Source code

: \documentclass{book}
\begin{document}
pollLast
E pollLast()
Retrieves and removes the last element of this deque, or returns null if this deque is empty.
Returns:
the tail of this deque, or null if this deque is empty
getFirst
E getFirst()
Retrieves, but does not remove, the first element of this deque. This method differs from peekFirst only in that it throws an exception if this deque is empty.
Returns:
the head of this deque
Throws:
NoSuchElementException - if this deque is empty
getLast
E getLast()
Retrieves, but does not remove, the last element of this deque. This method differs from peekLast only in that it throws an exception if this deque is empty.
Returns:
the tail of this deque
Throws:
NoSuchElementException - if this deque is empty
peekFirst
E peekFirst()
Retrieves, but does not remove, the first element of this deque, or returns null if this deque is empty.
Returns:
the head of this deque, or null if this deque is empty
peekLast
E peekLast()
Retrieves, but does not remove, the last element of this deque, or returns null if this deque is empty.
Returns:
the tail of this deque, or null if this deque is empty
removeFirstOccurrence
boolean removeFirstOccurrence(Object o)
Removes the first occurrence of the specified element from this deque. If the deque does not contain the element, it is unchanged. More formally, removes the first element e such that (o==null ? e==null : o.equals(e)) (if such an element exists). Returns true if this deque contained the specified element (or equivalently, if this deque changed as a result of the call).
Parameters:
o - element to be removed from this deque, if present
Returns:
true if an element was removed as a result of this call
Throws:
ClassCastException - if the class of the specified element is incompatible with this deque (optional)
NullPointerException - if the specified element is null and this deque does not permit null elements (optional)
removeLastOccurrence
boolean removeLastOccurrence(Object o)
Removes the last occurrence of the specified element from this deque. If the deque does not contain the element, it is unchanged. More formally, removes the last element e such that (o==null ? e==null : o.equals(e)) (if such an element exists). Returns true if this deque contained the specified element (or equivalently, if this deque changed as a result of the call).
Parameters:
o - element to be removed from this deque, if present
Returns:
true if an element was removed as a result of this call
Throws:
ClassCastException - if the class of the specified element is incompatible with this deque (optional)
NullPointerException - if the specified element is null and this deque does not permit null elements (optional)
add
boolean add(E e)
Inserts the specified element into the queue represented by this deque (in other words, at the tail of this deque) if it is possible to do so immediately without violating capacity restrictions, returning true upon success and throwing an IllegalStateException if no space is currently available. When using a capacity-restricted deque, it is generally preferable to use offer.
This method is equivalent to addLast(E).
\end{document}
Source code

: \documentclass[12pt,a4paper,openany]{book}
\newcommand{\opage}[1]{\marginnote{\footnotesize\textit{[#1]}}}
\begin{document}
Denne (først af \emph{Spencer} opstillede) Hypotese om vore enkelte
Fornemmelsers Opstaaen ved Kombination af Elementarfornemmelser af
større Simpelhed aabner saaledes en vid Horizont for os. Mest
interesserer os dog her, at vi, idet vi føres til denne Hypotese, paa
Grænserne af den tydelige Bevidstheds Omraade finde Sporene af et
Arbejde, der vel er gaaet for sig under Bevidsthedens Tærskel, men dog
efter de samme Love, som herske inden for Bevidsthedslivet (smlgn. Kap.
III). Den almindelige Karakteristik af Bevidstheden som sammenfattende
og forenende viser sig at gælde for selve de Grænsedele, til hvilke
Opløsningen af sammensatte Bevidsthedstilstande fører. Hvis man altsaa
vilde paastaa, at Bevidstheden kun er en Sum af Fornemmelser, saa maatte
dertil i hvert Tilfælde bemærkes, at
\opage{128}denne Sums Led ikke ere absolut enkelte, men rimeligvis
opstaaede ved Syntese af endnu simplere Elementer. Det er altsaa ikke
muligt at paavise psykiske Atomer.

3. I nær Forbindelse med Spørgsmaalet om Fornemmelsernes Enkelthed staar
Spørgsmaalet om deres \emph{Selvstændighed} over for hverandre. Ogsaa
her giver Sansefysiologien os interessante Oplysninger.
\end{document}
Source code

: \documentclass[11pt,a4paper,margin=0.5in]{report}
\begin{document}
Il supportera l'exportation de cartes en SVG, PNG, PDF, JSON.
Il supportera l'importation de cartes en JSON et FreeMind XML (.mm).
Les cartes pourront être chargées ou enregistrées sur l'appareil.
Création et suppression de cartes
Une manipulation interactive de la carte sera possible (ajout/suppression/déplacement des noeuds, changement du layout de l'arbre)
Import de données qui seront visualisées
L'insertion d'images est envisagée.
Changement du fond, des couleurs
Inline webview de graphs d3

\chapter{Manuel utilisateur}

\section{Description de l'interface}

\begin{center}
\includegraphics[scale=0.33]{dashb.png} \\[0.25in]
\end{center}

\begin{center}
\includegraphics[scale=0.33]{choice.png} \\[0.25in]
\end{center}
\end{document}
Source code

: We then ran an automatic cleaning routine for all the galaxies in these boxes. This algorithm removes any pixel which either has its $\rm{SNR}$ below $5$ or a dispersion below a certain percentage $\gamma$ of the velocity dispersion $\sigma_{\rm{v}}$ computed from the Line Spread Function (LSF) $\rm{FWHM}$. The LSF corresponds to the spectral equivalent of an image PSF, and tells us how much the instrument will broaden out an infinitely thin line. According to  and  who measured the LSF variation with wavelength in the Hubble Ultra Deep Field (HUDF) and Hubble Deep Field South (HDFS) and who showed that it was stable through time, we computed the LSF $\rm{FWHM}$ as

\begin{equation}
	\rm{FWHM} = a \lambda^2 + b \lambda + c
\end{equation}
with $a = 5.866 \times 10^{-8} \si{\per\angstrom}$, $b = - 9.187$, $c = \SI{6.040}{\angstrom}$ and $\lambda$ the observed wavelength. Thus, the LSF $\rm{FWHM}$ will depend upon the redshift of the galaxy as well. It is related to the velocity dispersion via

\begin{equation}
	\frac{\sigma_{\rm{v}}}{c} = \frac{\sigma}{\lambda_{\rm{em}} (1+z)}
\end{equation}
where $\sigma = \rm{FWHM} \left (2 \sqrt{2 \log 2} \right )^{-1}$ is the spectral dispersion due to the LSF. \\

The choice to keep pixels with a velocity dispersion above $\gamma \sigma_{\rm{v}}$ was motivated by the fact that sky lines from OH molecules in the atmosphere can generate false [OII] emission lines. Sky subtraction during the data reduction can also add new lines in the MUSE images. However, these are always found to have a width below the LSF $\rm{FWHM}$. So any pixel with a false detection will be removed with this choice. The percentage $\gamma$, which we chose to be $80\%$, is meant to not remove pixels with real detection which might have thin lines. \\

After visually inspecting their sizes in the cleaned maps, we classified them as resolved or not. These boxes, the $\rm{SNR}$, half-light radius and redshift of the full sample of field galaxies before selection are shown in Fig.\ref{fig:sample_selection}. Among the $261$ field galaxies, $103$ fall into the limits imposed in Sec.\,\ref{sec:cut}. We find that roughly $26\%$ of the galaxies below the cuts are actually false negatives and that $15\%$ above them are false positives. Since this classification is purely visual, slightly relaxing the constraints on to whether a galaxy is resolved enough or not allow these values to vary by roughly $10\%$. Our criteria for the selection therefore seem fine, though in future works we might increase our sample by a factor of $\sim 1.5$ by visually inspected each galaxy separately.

********************

**What you should do**
Return the records above in their entirety, exactly as they appear.

**Reply to the task**
Source code

: \documentclass{book}
\begin{document}
pollLast
E pollLast()
Retrieves and removes the last element of this deque, or returns null if this deque is empty.
Returns:
the tail of this deque, or null if this deque is empty
getFirst
E getFirst()
Retrieves, but does not remove, the first element of this deque. This method differs from peekFirst only in that it throws an exception if this deque is empty.
Returns:
the head of this deque
Throws:
NoSuchElementException - if this deque is empty
getLast
E getLast()
Retrieves, but does not remove, the last element of this deque. This method differs from peekLast only in that it throws an exception if this deque is empty.
Returns:
the tail of this deque
Throws:
NoSuchElementException - if this deque is empty
peekFirst
E peekFirst()
Retrieves, but does not remove, the first element of this deque, or returns null if this deque is empty.
Returns:
the head of this deque, or null if this deque is empty
peekLast
E peekLast()
Retrieves, but does not remove, the last element of this deque, or returns null if this deque is empty.
Returns:
the tail of this deque, or null if this deque is empty
removeFirstOccurrence
boolean removeFirstOccurrence(Object o)
Removes the first occurrence of the specified element from this deque. If the deque does not contain the element, it is unchanged. More formally, removes the first element e such that (o==null ? e==null : o.equals(e)) (if such an element exists). Returns true if this deque contained the specified element (or equivalently, if this deque changed as a result of the call).
Parameters:
o - element to be removed from this deque, if present
Returns:
true if an element was removed as a result of this call
Throws:
ClassCastException - if the class of the specified element is incompatible with this deque (optional)
NullPointerException - if the specified element is null and this deque does not permit null elements (optional)
removeLastOccurrence
boolean removeLastOccurrence(Object o)
Removes the last occurrence of the specified element from this deque. If the deque does not contain the element, it is unchanged. More formally, removes the last element e such that (o==null ? e==null : o.equals(e)) (if such an element exists). Returns true if this deque contained the specified element (or equivalently, if this deque changed as a result of the call).
Parameters:
o - element to be removed from this deque, if present
Returns:
true if an element was removed as a result of this call
Throws:
ClassCastException - if the class of the specified element is incompatible with this deque (optional)
NullPointerException - if the specified element is null and this deque does not permit null elements (optional)
add
boolean add(E e)
Inserts the specified element into the queue represented by this deque (in other words, at the tail of this deque) if it is possible to do so immediately without violating capacity restrictions, returning true upon success and throwing an IllegalStateException if no space is currently available. When using a capacity-restricted deque, it is generally preferable to use offer.
This method is equivalent to addLast(E).
\end{document}
Source code

: \documentclass[12pt,a4paper,openany]{book}
\newcommand{\opage}[1]{\marginnote{\footnotesize\textit{[#1]}}}
\begin{document}
Denne (først af \emph{Spencer} opstillede) Hypotese om vore enkelte
Fornemmelsers Opstaaen ved Kombination af Elementarfornemmelser af
større Simpelhed aabner saaledes en vid Horizont for os. Mest
interesserer os dog her, at vi, idet vi føres til denne Hypotese, paa
Grænserne af den tydelige Bevidstheds Omraade finde Sporene af et
Arbejde, der vel er gaaet for sig under Bevidsthedens Tærskel, men dog
efter de samme Love, som herske inden for Bevidsthedslivet (smlgn. Kap.
III). Den almindelige Karakteristik af Bevidstheden som sammenfattende
og forenende viser sig at gælde for selve de Grænsedele, til hvilke
Opløsningen af sammensatte Bevidsthedstilstande fører. Hvis man altsaa
vilde paastaa, at Bevidstheden kun er en Sum af Fornemmelser, saa maatte
dertil i hvert Tilfælde bemærkes, at
\opage{128}denne Sums Led ikke ere absolut enkelte, men rimeligvis
opstaaede ved Syntese af endnu simplere Elementer. Det er altsaa ikke
muligt at paavise psykiske Atomer.

3. I nær Forbindelse med Spørgsmaalet om Fornemmelsernes Enkelthed staar
Spørgsmaalet om deres \emph{Selvstændighed} over for hverandre. Ogsaa
her giver Sansefysiologien os interessante Oplysninger.
\end{document}
Source code

: \documentclass[11pt,a4paper,margin=0.5in]{report}
\begin{document}
Il supportera l'exportation de cartes en SVG, PNG, PDF, JSON.
Il supportera l'importation de cartes en JSON et FreeMind XML (.mm).
Les cartes pourront être chargées ou enregistrées sur l'appareil.
Création et suppression de cartes
Une manipulation interactive de la carte sera possible (ajout/suppression/déplacement des noeuds, changement du layout de l'arbre)
Import de données qui seront visualisées
L'insertion d'images est envisagée.
Changement du fond, des couleurs
Inline webview de graphs d3

\chapter{Manuel utilisateur}

\section{Description de l'interface}

\begin{center}
\includegraphics[scale=0.33]{dashb.png} \\[0.25in]
\end{center}

\begin{center}
\includegraphics[scale=0.33]{choice.png} \\[0.25in]
\end{center}
\end{document}
Source code

: We then ran an automatic cleaning routine for all the galaxies in these boxes. This algorithm removes any pixel which either has its $\rm{SNR}$ below $5$ or a dispersion below a certain percentage $\gamma$ of the velocity dispersion $\sigma_{\rm{v}}$ computed from the Line Spread Function (LSF) $\rm{FWHM}$. The LSF corresponds to the spectral equivalent of an image PSF, and tells us how much the instrument will broaden out an infinitely thin line. According to  and  who measured the LSF variation with wavelength in the Hubble Ultra Deep Field (HUDF) and Hubble Deep Field South (HDFS) and who showed that it was stable through time, we computed the LSF $\rm{FWHM}$ as

\begin{equation}
	\rm{FWHM} = a \lambda^2 + b \lambda + c
\end{equation}
with $a = 5.866 \times 10^{-8} \si{\per\angstrom}$, $b = - 9.187$, $c = \SI{6.040}{\angstrom}$ and $\lambda$ the observed wavelength. Thus, the LSF $\rm{FWHM}$ will depend upon the redshift of the galaxy as well. It is related to the velocity dispersion via

\begin{equation}
	\frac{\sigma_{\rm{v}}}{c} = \frac{\sigma}{\lambda_{\rm{em}} (1+z)}
\end{equation}
where $\sigma = \rm{FWHM} \left (2 \sqrt{2 \log 2} \right )^{-1}$ is the spectral dispersion due to the LSF. \\

The choice to keep pixels with a velocity dispersion above $\gamma \sigma_{\rm{v}}$ was motivated by the fact that sky lines from OH molecules in the atmosphere can generate false [OII] emission lines. Sky subtraction during the data reduction can also add new lines in the MUSE images. However, these are always found to have a width below the LSF $\rm{FWHM}$. So any pixel with a false detection will be removed with this choice. The percentage $\gamma$, which we chose to be $80\%$, is meant to not remove pixels with real detection which might have thin lines. \\

After visually inspecting their sizes in the cleaned maps, we classified them as resolved or not. These boxes, the $\rm{SNR}$, half-light radius and redshift of the full sample of field galaxies before selection are shown in Fig.\ref{fig:sample_selection}. Among the $261$ field galaxies, $103$ fall into the limits imposed in Sec.\,\ref{sec:cut}. We find that roughly $26\%$ of the galaxies below the cuts are actually false negatives and that $15\%$ above them are false positives. Since this classification is purely visual, slightly relaxing the constraints on to whether a galaxy is resolved enough or not allow these values to vary by roughly $10\%$. Our criteria for the selection therefore seem fine, though in future works we might increase our sample by a factor of $\sim 1.5$ by visually inspected each galaxy separately.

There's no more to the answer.